All of that is caveated, convener, because we have not audited it yet; it is just something about which information has been provided to us. It will absolutely be part of our audit for the year ahead.

The Convener

Yes, that is quite reassuring. For the purposes of today, you said that you did not think that the majority of it had gone on to the senior management team. In rough terms—or exact terms, if you have that information—what is the division of additional resource that is going into those front-line posts versus that which is going into the senior management team?

Stephen Boyle

As I mentioned, our understanding is that there are 14 new posts. We do not know how far along they are with recruiting to those posts. The division also relates to eight new regulatory posts together with a streamlining of the senior management team within the organisation.

I emphasise Pat Kenny’s point that the Crofting Commission is a small organisation. The senior managers’ names, job titles and salaries are set out in the Crofting Commission’s annual report and accounts, and they are not large salaries for senior managers.
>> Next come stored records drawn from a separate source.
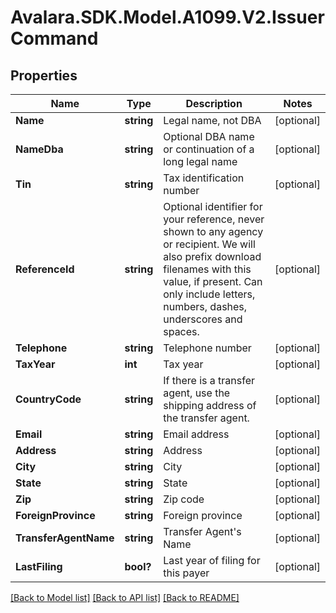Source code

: # Avalara.SDK.Model.A1099.V2.IssuerCommand

## Properties

Name | Type | Description | Notes
------------ | ------------- | ------------- | -------------
**Name** | **string** | Legal name, not DBA | [optional] 
**NameDba** | **string** | Optional DBA name or continuation of a long legal name | [optional] 
**Tin** | **string** | Tax identification number | [optional] 
**ReferenceId** | **string** | Optional identifier for your reference, never shown to any agency or recipient.  We will also prefix download filenames with this value, if present.  Can only include letters, numbers, dashes, underscores and spaces. | [optional] 
**Telephone** | **string** | Telephone number | [optional] 
**TaxYear** | **int** | Tax year | [optional] 
**CountryCode** | **string** | If there is a transfer agent, use the shipping address of the transfer agent. | [optional] 
**Email** | **string** | Email address | [optional] 
**Address** | **string** | Address | [optional] 
**City** | **string** | City | [optional] 
**State** | **string** | State | [optional] 
**Zip** | **string** | Zip code | [optional] 
**ForeignProvince** | **string** | Foreign province | [optional] 
**TransferAgentName** | **string** | Transfer Agent&#39;s Name | [optional] 
**LastFiling** | **bool?** | Last year of filing for this payer | [optional] 

[[Back to Model list]](../../../README.md#documentation-for-models) [[Back to API list]](../../../README.md#documentation-for-api-endpoints) [[Back to README]](../../../README.md)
In other parts of the Scottish Government, they would be considered to be relatively junior grades, but because it is a small organisation and they have a span of responsibilities, they are identified as senior managers. It is reasonable that the Crofting Commission has taken steps to better align the size of its senior management team with the scale of the organisation. We will look into all that further during this year’s audit.

The Convener

Thank you. There will be public interest in the proportionate increases in the salary levels from the regulatory team that is, I presume, working on the front line and those who are in strategic senior management positions. There will also be an interest in the net outcome from the new structure compared to what it was under the previous structure.

My final point is to pick up on something that you spoke about earlier. Some of the new commissioners were elected and some were appointed. I am interested in understanding what training and development they have been given. In answer to Colin Beattie’s earlier questions, you talked about the role of the public bodies unit and there is an expectation that training will be provided. In our report, we identified that we would want to understand what quality of training is being provided to a new cohort of commissioners.

Stephen Boyle

I will happily start on that one, and then Pat and Kirsty can come in as they see fit.

One of the first things that the training did was to clarify roles and responsibilities, together with giving a clearer understanding of the framework agreement and the code of corporate governance and the wider support that the Scottish Government provides: Mr Beattie mentioned the public bodies unit. The Government has been working on a programme of learning, development and training. Its governance hub for new public board members takes them through a range of scenarios, including accountability arrangements. It informs them about the role of this committee and so forth. That package is available across the piece, and I understand that there is also a dedicated training plan specifically for Crofting Commission members so that they can understand more clearly the roles of commissioners and staff that were features of previous reports.

All the building blocks are in place so that new commissioners, together with existing commissioners, have a clearer understanding of who is responsible for what, so that they can avoid some of the pitfalls that brought us to having to prepare the report together with previous recommendations.

I will stop there in case colleagues want to come in with any detail that supports what I have said.

Kirsty Ridd

I do not have any more detail to add.

Pat Kenny

That covered it all, Auditor General.

The Convener

Thanks very much. As none of the committee members has any more questions, I am going to draw this meeting to a close. I thank Pat Kenny, Stephen Boyle and Kirsty Ridd. We appreciate your input this morning. There are some things that we might want to follow up with you and the Crofting Commission.

I now close the public part of this morning’s meeting.

09:44 Meeting continued in private until 10:58.